There has been some form of collaboration between the TV in Nigeria and foreign media and development organizations and governments. Some of these include the German Deutschwelle TV, former West German government, Mitchell Beazley Television, and Greater Washington Educational Television Association (NETA). Other influences and collaborations include Commonwealth Broadcasting Organization, BBC-World Service Trust, Population Communication International (PCI)/Media Impact, United Nations Children’s Fund (UNICEF), United States’ Agency for International Development (USAID), Planned Parenthood Federation (PPFN), Department for International Development (DfID), and Canadian International Development Agency (CIDA), as well as the McArthur Foundation, United Nations Development Program (UNDP), United Nations Aid (UNAID), Global HIV/AIDS Initiative in Nigeria (GHAIN), European Union-Support for Reforming Institutions Program (EU/SRIP), and the Australian High Commission. These organizations, through program sponsorship and collaboration, have contributed to program output and quality as well as empowered local content providers through training, man power development using collaborative production and donation of broadcast equipment. While one may want to consider these foreign interventions with some sense of gratitude, it is also discomforting that sometimes, these foreign bodies use the local media to propagate their national/cultural ideologies/hegemonies and fill up the gap created by the irresponsibility of local/national governments with foreign propaganda programming.
Television has been part and parcel of propaganda and development programming in Nigeria. The many programs that administrations have used to legitimize and launder their images include Ethical Revolution, War Against Indiscipline, Green Revolution, Mass Mobilization for Social and Economic Reconstruction, Expanded Program on Immunization (EPI), National Directorate on Employment (NDE), Rebranding Nigeria Campaign, and National Orientation Agency/Campaign. Others include Women Trafficking and Child Labor Eradication Foundation (WOTCLEF), Subsidy Re-Investment Program (SURE-P), and of course what has become the goldmine of HIV/AIDS advocacy. Because of their intrinsic government propaganda content, these programs attract very high budgets but whose trickle down effects on the broadcast media remain significant. The popular program formats that these government propaganda programs engender have remained some kind of contribution to the programming history of television in Nigeria.

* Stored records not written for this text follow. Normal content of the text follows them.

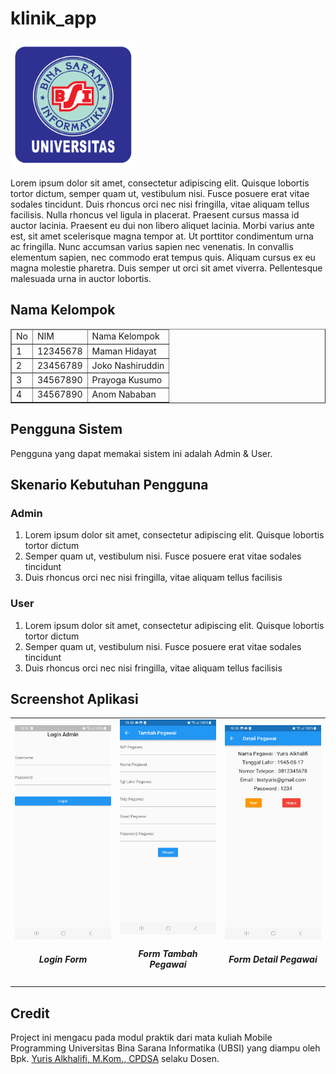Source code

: # klinik_app
<img src="assets/img/logo_ubsi.png" width="200px"><br>

Lorem ipsum dolor sit amet, consectetur adipiscing elit. Quisque lobortis tortor dictum, semper quam ut, vestibulum nisi. Fusce posuere erat vitae sodales tincidunt. Duis rhoncus orci nec nisi fringilla, vitae aliquam tellus facilisis. Nulla rhoncus vel ligula in placerat. Praesent cursus massa id auctor lacinia. Praesent eu dui non libero aliquet lacinia. Morbi varius ante est, sit amet scelerisque magna tempor at. Ut porttitor condimentum urna ac fringilla. Nunc accumsan varius sapien nec venenatis. In convallis elementum sapien, nec commodo erat tempus quis. Aliquam cursus ex eu magna molestie pharetra. Duis semper ut orci sit amet viverra. Pellentesque malesuada urna in auctor lobortis.

## Nama Kelompok
<table border="1">
  <thead>
    <tr>
      <td>No</td>
      <td>NIM</td>
      <td>Nama Kelompok</td>
    </tr>
  <thead>
  <tbody>
    <tr>
      <td>1</td>
      <td>12345678</td>
      <td>Maman Hidayat</td>
    </tr>
    <tr>
      <td>2</td>
      <td>23456789</td>
      <td>Joko Nashiruddin</td>
    </tr>
    <tr>
      <td>3</td>
      <td>34567890</td>
      <td>Prayoga Kusumo</td>
    </tr>
    <tr>
      <td>4</td>
      <td>34567890</td>
      <td>Anom Nababan</td>
    </tr>
  </tbody>
</table>

## Pengguna Sistem
Pengguna yang dapat memakai sistem ini adalah Admin & User.

## Skenario Kebutuhan Pengguna
### Admin
<ol>
  <li>Lorem ipsum dolor sit amet, consectetur adipiscing elit. Quisque lobortis tortor dictum</li>
  <li>Semper quam ut, vestibulum nisi. Fusce posuere erat vitae sodales tincidunt</li>
  <li>Duis rhoncus orci nec nisi fringilla, vitae aliquam tellus facilisis</li>
</ol>

### User
<ol>
  <li>Lorem ipsum dolor sit amet, consectetur adipiscing elit. Quisque lobortis tortor dictum</li>
  <li>Semper quam ut, vestibulum nisi. Fusce posuere erat vitae sodales tincidunt</li>
  <li>Duis rhoncus orci nec nisi fringilla, vitae aliquam tellus facilisis</li>
</ol>

## Screenshot Aplikasi
<table width="100%">
  <tbody>
    <tr>
      <td width="33%">
        <img src="assets/img/login_page.jpg"><br>
        <h5 style="text-align: center">Login Form</h5>
      </td>
      <td width="33%">
        <img src="assets/img/pegawai_page.jpg">
        <h5 style="text-align: center">Form Tambah Pegawai</h5>
      </td>
      <td width="33%">
        <img src="assets/img/detail_pegawai_page.jpg">
        <h5 style="text-align: center">Form Detail Pegawai</h5>
      </td>
    </tr>
  </tbody>
</table>

## Credit
Project ini mengacu pada modul praktik dari mata kuliah Mobile Programming Universitas Bina Sarana Informatika (UBSI) yang diampu oleh Bpk. <a href="https://yurisalkhalifi.com/">Yuris Alkhalifi, M.Kom., CPDSA</a> selaku Dosen.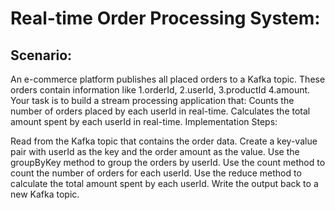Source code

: # Real-time Order Processing System:

## Scenario:
An e-commerce platform publishes all placed orders to a Kafka topic. 
These orders contain information like 
    1.orderId, 
    2.userId, 
    3.productId 
    4.amount. 
Your task is to build a stream processing application that:
Counts the number of orders placed by each userId in real-time.
Calculates the total amount spent by each userId in real-time.
Implementation Steps:

Read from the Kafka topic that contains the order data.
Create a key-value pair with userId as the key and the order amount as the value.
Use the groupByKey method to group the orders by userId.
Use the count method to count the number of orders for each userId.
Use the reduce method to calculate the total amount spent by each userId.
Write the output back to a new Kafka topic.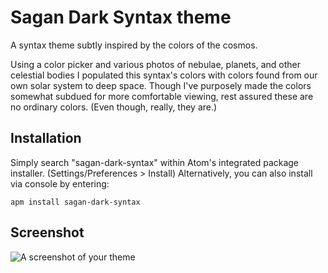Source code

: # Sagan Dark Syntax theme

A syntax theme subtly inspired by the colors of the cosmos.

Using a color picker and various photos of nebulae, planets, and other celestial bodies I populated this syntax's colors with colors found from our own solar system to deep space. Though I've purposely made the colors somewhat subdued for more comfortable viewing, rest assured these are no ordinary colors. (Even though, really, they are.)

## Installation

Simply search "sagan-dark-syntax" within Atom's integrated package installer. (Settings/Preferences > Install) Alternatively, you can also install via console by entering:

`apm install sagan-dark-syntax`

## Screenshot
![A screenshot of your theme](https://raw.githubusercontent.com/coryg-io/sagan-ui/master/sagan-ui-thumb.png)
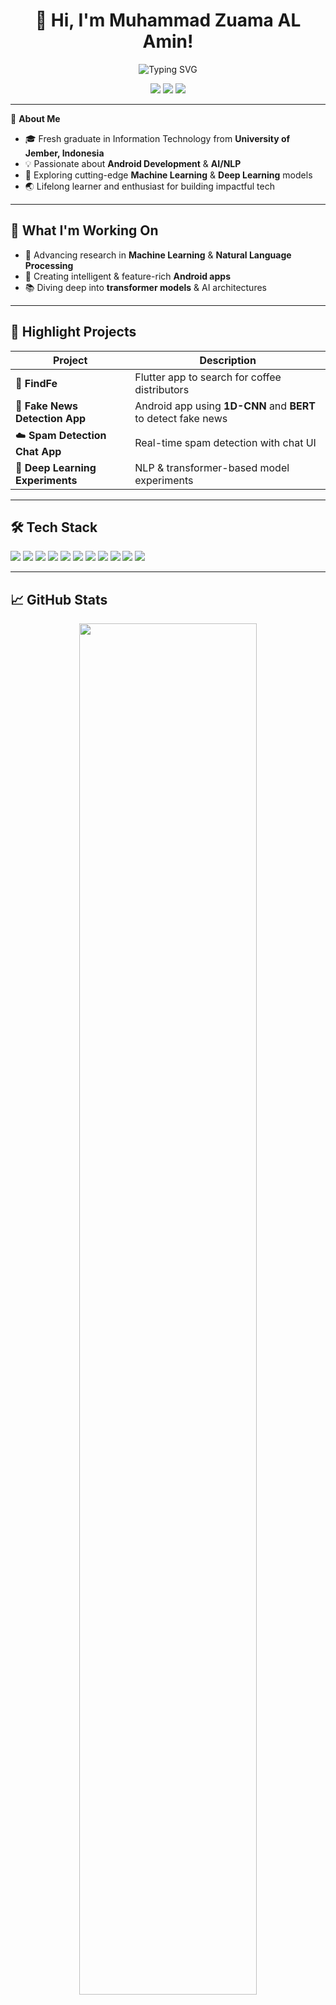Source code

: <h1 align="center">👋 Hi, I'm Muhammad Zuama AL Amin!</h1>

<p align="center">
  <img src="https://readme-typing-svg.demolab.com?font=Fira+Code&pause=1000&color=000000&width=435&lines=Android+Developer;AI+%26+NLP+Researcher;Lifelong+Learner" alt="Typing SVG" />
</p>

<p align="center">
  <a href="mailto:muhammadzuama19@gmail.com"><img src="https://img.shields.io/badge/Email-D14836?style=flat&logo=gmail&logoColor=white"/></a>
  <a href="https://www.linkedin.com/in/muhammad-zuama-al-amin-187472221/"><img src="https://img.shields.io/badge/LinkedIn-0077B5?style=flat&logo=linkedin&logoColor=white"/></a>
  <a href="https://huggingface.co/mzuama"><img src="https://img.shields.io/badge/HuggingFace-FFD21F?style=flat&logo=huggingface&logoColor=black"/></a>
</p>

---

🌱 **About Me**

- 🎓 Fresh graduate in Information Technology from **University of Jember, Indonesia**
- 💡 Passionate about **Android Development** & **AI/NLP**
- 🤖 Exploring cutting-edge **Machine Learning** & **Deep Learning** models
- 🌏 Lifelong learner and enthusiast for building impactful tech

---

## 🔭 What I'm Working On

- 🔬 Advancing research in **Machine Learning** & **Natural Language Processing**
- 📱 Creating intelligent & feature-rich **Android apps**
- 📚 Diving deep into **transformer models** & AI architectures

---

## 🚀 Highlight Projects

| Project | Description |
|---------|-------------|
| 🔎 **FindFe** | Flutter app to search for coffee distributors |
| 📰 **Fake News Detection App** | Android app using **1D-CNN** and **BERT** to detect fake news |
| ☁️ **Spam Detection Chat App** | Real-time spam detection with chat UI |
| 🧠 **Deep Learning Experiments** | NLP & transformer-based model experiments |

---

## 🛠️ Tech Stack

<p>
  <img src="https://img.shields.io/badge/Python-333?style=flat&logo=python" />
  <img src="https://img.shields.io/badge/TensorFlow-333?style=flat&logo=tensorflow" />
  <img src="https://img.shields.io/badge/PyTorch-333?style=flat&logo=pytorch" />
  <img src="https://img.shields.io/badge/Scikit--Learn-333?style=flat&logo=scikit-learn" />
  <img src="https://img.shields.io/badge/Streamlit-333?style=flat&logo=streamlit" />
  <img src="https://img.shields.io/badge/Flask-333?style=flat&logo=flask" />
  <img src="https://img.shields.io/badge/Flutter-333?style=flat&logo=flutter" />
  <img src="https://img.shields.io/badge/JavaScript-333?style=flat&logo=javascript" />
  <img src="https://img.shields.io/badge/Android-333?style=flat&logo=android" />
  <img src="https://img.shields.io/badge/Kotlin-333?style=flat&logo=kotlin" />
  <img src="https://img.shields.io/badge/HuggingFace-FFD21F?style=flat&logo=huggingface&logoColor=black" />
</p>

---

## 📈 GitHub Stats

<p align="center">
  <img width="75%" src="https://github-readme-stats.vercel.app/api/top-langs/?username=muhammadzuama&layout=compact&theme=tokyonight" />
</p>

---

## 🤝 Let's Connect!

- 📬 Email: [muhammadzuama19@gmail.com](mailto:muhammadzuama19@gmail.com)
- 💼 LinkedIn: [muhammad-zuama-al-amin-187472221](https://www.linkedin.com/in/muhammad-zuama-al-amin-187472221/)
- 🤗 Hugging Face: https://huggingface.co/mzuama

---

<p align="center">
  <img src="https://komarev.com/ghpvc/?username=muhammadzuama&label=Profile+Views&color=0e75b6&style=flat" alt="profile views" />
</p>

There are also programs and television festivals that have gingered the development of programming and production on Nigerian television. Through sheer managerial ingenuity, NTA network and BON initiated and have continued to organize arts and television festivals that have become avenues for talent hunts and promotion of new program formats and creativity among content providers. Such festivals include Festival of Plays (begun in 1965), Television Festival (Telefest, first in 1979), and subsequently Nigerian Festival of Television Programs, which have been held annually since 1985. Private broadcasters have also made their contribution. The local BOB-TV Program Expo among Nigerian universities’ media departments have made significant impact on local content generation in the television industry. Today, the national Abuja Cultural Carnival and the famous Carnival Calabar have not only engendered the development of the performing/promenade arts in Nigeria but have also provided the raw materials for TV programming. This new-look form of carnival culture is however not indigenous to Nigeria. The Carnival Calabar for instance has a technical relationship with Trinidad & Tobago. There are also other sponsored big-budget, long-running reality shows like the “Gulder Ultimate Search” and the “Maltina Dance All”’ TV shows sponsored by Nigerian Breweries, Plc. The “Star Quest” music talent hunt has also produced new music stars as well as cloned content for TV programming in Nigeria.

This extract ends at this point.